子捨てとヒロイン

 ああ、見たい。見たい。『デス妻』の続きが見たいよう。は、はやくシーズン3を・・・禁断症状が・・・!。

 さて、2nd シーズンでは、ついにブリーが子供のアンドリューを(文字通り)捨てました。色々紆余曲折あり、彼女なりに人事を尽くした末の結果ではありましたが、その論理は気持ち良いぐらい一貫していて明快です。それは、以下のような三段論法によって導かれます。

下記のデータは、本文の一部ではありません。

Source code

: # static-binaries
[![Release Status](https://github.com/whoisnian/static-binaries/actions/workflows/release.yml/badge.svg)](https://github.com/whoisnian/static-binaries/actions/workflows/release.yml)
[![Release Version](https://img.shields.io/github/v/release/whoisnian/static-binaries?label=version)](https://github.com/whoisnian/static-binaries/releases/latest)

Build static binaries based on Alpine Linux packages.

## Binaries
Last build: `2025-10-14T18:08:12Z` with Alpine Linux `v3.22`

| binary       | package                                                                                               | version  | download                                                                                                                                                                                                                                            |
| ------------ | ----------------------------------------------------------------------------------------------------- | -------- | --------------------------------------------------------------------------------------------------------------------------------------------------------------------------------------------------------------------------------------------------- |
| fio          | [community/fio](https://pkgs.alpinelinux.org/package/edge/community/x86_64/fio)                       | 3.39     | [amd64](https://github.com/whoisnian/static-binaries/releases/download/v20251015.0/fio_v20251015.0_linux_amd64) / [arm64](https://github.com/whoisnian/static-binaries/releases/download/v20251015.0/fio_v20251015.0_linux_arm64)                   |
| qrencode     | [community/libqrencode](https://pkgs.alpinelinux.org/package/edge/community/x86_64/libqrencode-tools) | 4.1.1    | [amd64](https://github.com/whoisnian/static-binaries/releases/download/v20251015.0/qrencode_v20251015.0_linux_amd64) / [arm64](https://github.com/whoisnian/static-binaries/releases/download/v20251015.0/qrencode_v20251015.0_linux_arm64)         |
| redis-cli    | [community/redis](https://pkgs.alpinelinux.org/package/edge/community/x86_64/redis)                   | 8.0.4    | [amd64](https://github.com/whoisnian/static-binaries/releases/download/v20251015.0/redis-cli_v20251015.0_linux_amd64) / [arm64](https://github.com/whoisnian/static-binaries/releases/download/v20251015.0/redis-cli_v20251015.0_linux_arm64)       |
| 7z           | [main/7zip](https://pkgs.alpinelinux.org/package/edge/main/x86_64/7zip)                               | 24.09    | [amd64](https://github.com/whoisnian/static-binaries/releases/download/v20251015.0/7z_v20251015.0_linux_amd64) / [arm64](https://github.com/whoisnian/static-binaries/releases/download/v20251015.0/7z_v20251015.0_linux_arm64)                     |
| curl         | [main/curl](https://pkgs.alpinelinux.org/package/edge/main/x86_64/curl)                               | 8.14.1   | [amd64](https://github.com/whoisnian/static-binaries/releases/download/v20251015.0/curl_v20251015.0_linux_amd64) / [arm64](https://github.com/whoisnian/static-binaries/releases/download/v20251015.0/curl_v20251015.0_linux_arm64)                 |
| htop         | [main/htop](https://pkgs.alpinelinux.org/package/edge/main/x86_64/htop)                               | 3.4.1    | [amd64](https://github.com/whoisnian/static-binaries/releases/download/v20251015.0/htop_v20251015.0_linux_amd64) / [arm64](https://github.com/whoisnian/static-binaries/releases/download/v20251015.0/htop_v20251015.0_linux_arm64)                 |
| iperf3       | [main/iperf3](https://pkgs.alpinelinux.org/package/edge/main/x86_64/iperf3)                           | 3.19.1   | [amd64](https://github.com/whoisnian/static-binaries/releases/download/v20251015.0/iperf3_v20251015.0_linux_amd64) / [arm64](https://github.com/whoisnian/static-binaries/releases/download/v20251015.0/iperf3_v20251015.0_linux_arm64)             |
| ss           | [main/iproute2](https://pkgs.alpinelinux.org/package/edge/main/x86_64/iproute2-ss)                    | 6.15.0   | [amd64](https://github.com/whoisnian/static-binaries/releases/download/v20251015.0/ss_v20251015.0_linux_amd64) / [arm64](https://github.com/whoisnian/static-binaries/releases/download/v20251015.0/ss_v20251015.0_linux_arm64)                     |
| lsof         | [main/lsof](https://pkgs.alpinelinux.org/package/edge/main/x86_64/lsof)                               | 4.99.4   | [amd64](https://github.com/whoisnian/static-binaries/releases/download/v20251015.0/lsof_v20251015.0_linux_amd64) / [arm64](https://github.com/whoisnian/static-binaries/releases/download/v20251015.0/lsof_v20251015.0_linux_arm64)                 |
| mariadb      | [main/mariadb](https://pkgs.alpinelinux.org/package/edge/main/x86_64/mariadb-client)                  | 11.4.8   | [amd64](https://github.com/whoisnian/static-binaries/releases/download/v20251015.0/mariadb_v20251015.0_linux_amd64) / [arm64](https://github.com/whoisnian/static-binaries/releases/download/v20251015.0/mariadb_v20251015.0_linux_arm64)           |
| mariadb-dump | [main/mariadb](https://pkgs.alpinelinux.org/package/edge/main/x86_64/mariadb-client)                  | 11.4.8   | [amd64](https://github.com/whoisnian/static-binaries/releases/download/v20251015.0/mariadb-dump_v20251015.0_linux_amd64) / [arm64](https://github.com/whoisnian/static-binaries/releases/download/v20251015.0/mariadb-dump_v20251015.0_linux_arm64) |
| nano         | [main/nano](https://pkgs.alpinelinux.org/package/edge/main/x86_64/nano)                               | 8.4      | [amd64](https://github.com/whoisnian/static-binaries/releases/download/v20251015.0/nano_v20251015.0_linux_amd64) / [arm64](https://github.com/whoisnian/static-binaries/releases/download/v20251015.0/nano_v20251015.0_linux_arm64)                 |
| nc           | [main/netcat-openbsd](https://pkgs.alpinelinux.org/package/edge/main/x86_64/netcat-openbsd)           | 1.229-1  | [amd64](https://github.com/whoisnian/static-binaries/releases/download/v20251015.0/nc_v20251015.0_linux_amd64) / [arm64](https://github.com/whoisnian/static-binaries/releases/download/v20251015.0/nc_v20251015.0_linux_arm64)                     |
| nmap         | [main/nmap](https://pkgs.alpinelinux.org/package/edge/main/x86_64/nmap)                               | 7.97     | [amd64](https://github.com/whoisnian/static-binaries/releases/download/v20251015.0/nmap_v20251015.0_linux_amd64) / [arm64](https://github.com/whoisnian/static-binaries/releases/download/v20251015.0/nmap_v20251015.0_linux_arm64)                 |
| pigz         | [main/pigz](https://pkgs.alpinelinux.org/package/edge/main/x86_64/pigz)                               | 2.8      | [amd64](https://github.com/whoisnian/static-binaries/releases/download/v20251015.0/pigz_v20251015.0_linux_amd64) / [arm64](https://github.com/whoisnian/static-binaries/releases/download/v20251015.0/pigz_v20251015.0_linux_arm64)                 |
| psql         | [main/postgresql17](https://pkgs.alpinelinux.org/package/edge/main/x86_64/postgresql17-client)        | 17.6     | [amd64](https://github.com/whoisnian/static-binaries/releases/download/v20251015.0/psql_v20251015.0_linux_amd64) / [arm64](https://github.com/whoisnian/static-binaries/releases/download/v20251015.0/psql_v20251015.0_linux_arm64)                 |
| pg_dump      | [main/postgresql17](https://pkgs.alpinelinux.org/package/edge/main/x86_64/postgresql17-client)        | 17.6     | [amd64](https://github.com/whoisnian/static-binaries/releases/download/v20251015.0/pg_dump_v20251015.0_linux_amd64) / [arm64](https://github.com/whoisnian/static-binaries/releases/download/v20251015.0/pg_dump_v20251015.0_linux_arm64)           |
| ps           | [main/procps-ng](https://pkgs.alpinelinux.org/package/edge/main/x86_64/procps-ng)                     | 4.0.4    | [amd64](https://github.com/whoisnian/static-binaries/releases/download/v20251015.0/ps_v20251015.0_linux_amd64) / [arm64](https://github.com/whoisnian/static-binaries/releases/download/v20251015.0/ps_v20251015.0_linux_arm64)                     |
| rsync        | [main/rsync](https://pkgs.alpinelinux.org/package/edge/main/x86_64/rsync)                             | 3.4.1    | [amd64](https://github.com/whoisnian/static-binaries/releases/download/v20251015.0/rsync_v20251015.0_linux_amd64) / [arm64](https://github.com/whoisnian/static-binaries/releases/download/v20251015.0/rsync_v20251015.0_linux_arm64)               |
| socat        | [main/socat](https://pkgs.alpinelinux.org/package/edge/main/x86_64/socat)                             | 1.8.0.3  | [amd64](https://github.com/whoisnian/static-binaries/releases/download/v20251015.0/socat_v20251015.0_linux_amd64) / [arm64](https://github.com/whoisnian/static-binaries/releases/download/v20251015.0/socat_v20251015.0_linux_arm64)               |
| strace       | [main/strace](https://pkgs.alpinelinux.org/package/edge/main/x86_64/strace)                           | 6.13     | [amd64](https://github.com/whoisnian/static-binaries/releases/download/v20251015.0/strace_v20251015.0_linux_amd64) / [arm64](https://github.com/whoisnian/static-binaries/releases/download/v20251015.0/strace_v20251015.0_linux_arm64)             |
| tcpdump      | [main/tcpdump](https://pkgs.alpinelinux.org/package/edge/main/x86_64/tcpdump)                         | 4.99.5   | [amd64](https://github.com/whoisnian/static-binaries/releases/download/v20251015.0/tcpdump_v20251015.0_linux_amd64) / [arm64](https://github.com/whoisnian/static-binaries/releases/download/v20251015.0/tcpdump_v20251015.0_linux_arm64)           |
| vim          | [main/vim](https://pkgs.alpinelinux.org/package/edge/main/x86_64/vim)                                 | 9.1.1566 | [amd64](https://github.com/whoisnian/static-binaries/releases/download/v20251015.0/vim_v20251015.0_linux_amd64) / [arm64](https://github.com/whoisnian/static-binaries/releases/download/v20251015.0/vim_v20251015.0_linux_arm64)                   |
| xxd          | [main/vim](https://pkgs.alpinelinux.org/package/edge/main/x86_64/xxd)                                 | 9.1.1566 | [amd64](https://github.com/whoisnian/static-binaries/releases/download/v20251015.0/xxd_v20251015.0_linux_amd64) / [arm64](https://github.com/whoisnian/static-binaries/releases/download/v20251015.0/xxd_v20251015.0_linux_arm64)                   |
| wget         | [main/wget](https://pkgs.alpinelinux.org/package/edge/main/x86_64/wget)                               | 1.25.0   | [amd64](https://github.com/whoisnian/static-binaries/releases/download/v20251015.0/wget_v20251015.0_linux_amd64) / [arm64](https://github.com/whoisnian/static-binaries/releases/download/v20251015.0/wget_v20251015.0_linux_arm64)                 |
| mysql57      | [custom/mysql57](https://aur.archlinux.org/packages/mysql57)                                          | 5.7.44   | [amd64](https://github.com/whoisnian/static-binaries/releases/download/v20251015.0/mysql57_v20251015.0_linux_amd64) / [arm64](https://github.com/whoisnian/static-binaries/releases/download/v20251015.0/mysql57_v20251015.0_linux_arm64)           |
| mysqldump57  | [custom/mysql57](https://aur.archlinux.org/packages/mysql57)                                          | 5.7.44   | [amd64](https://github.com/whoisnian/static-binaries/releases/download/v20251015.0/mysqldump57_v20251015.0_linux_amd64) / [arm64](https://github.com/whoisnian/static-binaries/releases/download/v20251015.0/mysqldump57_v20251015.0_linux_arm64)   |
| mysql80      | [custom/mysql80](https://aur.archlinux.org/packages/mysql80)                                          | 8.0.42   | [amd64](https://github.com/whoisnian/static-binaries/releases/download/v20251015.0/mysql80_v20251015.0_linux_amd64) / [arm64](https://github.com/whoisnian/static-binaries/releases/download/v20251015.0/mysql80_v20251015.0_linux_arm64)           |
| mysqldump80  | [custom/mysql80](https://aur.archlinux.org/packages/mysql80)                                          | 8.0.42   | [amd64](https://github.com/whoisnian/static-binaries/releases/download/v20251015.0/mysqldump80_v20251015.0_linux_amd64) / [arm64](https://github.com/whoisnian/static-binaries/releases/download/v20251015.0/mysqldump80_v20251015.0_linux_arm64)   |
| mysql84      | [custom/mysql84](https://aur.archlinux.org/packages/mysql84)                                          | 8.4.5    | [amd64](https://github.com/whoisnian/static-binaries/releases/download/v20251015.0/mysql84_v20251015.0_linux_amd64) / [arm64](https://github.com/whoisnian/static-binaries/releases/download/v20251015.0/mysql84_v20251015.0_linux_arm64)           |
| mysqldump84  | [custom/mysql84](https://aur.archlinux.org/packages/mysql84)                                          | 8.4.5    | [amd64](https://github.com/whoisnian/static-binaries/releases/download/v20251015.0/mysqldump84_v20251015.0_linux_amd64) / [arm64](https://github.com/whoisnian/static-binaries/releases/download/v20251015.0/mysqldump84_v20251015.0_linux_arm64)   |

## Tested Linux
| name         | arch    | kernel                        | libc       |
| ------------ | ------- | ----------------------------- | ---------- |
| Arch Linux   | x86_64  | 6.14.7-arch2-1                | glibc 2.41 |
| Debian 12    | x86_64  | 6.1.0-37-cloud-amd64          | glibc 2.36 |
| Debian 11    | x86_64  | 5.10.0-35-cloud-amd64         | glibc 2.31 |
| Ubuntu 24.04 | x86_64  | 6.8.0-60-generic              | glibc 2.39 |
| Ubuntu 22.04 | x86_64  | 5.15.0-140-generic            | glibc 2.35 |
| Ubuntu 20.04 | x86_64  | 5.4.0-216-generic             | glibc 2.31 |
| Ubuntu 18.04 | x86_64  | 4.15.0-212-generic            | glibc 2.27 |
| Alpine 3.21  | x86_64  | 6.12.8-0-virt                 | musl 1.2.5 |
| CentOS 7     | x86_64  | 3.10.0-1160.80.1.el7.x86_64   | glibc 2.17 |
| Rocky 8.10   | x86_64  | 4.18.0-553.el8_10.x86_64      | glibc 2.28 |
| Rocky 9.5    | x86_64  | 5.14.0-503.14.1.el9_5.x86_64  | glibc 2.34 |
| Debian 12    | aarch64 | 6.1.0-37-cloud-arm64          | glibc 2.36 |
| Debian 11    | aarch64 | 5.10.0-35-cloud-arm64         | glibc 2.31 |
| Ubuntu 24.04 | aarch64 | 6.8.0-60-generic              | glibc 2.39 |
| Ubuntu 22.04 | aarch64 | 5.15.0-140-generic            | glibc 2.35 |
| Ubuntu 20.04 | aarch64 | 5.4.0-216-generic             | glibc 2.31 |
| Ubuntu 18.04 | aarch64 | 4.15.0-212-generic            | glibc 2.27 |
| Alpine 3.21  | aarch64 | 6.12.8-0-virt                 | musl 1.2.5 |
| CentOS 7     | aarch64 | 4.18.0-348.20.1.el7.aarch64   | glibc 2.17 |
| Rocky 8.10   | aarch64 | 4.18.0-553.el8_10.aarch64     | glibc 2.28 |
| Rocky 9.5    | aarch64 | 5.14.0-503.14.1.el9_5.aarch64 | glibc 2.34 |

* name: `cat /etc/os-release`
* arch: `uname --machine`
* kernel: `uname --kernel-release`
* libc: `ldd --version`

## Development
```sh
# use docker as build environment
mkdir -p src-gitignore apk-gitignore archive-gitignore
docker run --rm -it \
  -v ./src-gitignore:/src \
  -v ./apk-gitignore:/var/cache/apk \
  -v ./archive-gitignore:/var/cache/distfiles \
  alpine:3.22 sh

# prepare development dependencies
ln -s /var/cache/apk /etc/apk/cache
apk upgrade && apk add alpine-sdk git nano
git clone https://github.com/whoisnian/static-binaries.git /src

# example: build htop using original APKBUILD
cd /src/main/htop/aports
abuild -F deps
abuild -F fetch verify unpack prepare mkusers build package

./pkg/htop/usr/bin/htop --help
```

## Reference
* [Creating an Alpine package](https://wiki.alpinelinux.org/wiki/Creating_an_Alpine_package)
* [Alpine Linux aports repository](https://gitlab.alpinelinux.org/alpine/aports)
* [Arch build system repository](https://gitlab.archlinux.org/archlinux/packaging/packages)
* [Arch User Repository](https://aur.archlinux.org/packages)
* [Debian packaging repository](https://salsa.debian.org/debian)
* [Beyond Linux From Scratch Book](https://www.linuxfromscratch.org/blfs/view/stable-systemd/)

 大前提:私には幸福になる権利がある。私の幸福を阻害する要因は、これを排除する権利を有する。
 小前提:子供がいると私は不幸になる。
 結論:私には子供を排除する権利がある。

 とんでもない結論ですけど、でも推論としては妥当。だからもし結論を否定したいなら、二つの前提のうちどちらかを否定するほかない。でもブリーにはどちらもできない。幸福追求権はアメリカ独立宣言にも明言されるアメリカ人としての基本的な思考の枠組みを作るものだし、小前提を否定しようにも、アンドリューの素行不良はちょっと目に余りすぎる。ゆえに結論は揺るがない。

 ヒロイン級のキャラクターが子捨てに走るというのも、フェミニズムの国アメリカならではか・・・と思っていら、我が日本でもつい最近、ヒロインが子を捨てた名作ドラマがあったことを思い出しました。そう、今年の前期にやっていた『私たちの教科書』。菅野美穂演じる主役のたまこさんは、子供よりも弁護士としてのキャリアを優先させ、幼い子供を施設へ預けました。

 もっとも、流石に「子供という疫病神から解放されたたまこさんはバリバリ弁護士として活躍して充実した人生を送りました。おしまい」という筋書きにするのは、日本では少し先端的にすぎるので、たまこさんは子供を捨てたことを後悔し、その弔い合戦に身を投じていくことになります。

 翻って、我らがブリーは今後どうなるでしょうか。たまこさんのようにやがて後悔し、子供と和解を望むか、それとも気楽な独身生活を謳歌するか。これはサード・シーズンも注目ですよ。NHKがこのドラマを積極的に宣伝したがらない理由もよく分かる。